Iijima Takashi, Suwabe Tatsuya, Sumida Keiichi, Hayami Noriko, Hiramatsu Rikako, Hasegawa Eiko, Yamanouchi Masayuki, Hoshino Junichi, Sawa Naoki, Takaichi Kenmei, Oohashi Kenichi, Fujii Takeshi, Ubara Yoshifumi
Nephrology Center, Toranomon Hospital Kajigaya , 1-3-1 Kajigaya, Takatsu, 213-8587, Kawasaki, Kanagawa , Japan.
Mod Rheumatol. 2015 Jan;25(1):138-42. doi: 10.3109/14397595.2013.874748. Epub 2014 Feb 18.

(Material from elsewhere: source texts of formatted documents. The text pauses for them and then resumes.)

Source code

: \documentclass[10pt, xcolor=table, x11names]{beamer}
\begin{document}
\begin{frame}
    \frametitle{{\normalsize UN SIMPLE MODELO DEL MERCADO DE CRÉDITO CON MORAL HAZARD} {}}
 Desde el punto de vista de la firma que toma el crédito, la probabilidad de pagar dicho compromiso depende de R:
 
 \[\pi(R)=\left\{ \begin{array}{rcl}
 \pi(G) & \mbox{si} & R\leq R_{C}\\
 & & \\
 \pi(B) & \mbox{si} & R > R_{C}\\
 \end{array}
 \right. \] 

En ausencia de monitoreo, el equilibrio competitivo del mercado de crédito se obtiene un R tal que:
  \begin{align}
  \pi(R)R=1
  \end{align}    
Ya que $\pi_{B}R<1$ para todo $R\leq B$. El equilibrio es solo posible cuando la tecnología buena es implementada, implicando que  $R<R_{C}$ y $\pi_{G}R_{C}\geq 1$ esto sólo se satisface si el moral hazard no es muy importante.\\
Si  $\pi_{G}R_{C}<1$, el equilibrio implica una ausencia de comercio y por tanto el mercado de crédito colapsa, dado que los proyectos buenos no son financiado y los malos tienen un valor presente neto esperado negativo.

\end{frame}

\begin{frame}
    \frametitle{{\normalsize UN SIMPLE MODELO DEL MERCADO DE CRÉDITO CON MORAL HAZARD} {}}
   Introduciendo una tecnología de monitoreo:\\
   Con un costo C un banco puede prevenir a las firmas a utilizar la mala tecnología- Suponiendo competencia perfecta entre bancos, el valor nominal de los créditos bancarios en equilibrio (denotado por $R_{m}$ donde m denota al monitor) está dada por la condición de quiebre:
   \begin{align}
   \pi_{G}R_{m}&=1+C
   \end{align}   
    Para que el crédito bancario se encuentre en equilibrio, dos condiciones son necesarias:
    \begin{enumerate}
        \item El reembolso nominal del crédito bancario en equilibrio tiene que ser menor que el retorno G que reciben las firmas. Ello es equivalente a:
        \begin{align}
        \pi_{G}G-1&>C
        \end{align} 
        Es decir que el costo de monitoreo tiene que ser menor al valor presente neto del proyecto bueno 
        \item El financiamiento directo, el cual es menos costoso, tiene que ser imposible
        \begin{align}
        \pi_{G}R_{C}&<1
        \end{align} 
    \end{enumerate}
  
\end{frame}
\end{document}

We report a Japanese woman with systemic rheumatoid vasculitis (SRV) complicated by necrotizing crescentic glomerulonephritis (NCGN). Rheumatoid arthritis first occurred at the age of 19 years, followed by interstitial pneumonia, hepatitis, rheumatoid nodules, mononeuritis multiplex, and hypocomplementemia in chronological order. At the age of 51 years, rapidly progressive renal failure occurred with nephrotic proteinuria, and NCGN with subepithelial deposits was revealed by renal biopsy. Severe destructive changes of multiple joints and scleritis were detected, but anti-neutrophil cytoplasmic antibody was negative on enzyme-linked immunosorbent assays and indirect immunofluorescence. SRV was diagnosed due to involvement of multiple extra-articular organs. An anti-interleukin (IL)-6 receptor antibody (tocilizumab) was started at dosage of 280 mg (8 mg/kg) monthly. After 18 months, her serum creatinine decreased from 1.7 to 1.3 mg/dL, and urinary protein excretion declined from 5.2 to 1.2 g daily. Tocilizumab may be a therapeutic option for SRV associated with NCGN.
我们报告了一名患有系统性类风湿性血管炎(SRV)并伴有坏死性新月体性肾小球肾炎(NCGN)的日本女性。类风湿性关节炎首次发病于19岁,随后依次出现间质性肺炎、肝炎、类风湿结节、多发性单神经炎和补体血症降低。51岁时,出现快速进展性肾衰竭并伴有肾病性蛋白尿,肾活检显示为伴有上皮下沉积物的NCGN。检测到多个关节出现严重破坏性改变和巩膜炎,但酶联免疫吸附测定和间接免疫荧光法检测抗中性粒细胞胞浆抗体为阴性。由于多个关节外器官受累而诊断为SRV。开始每月以280mg(8mg/kg)的剂量使用抗白细胞介素(IL)-6受体抗体(托珠单抗)。18个月后,她的血清肌酐从1.7mg/dL降至1.3mg/dL,尿蛋白排泄量从每日5.2g降至1.2g。托珠单抗可能是与NCGN相关的SRV的一种治疗选择。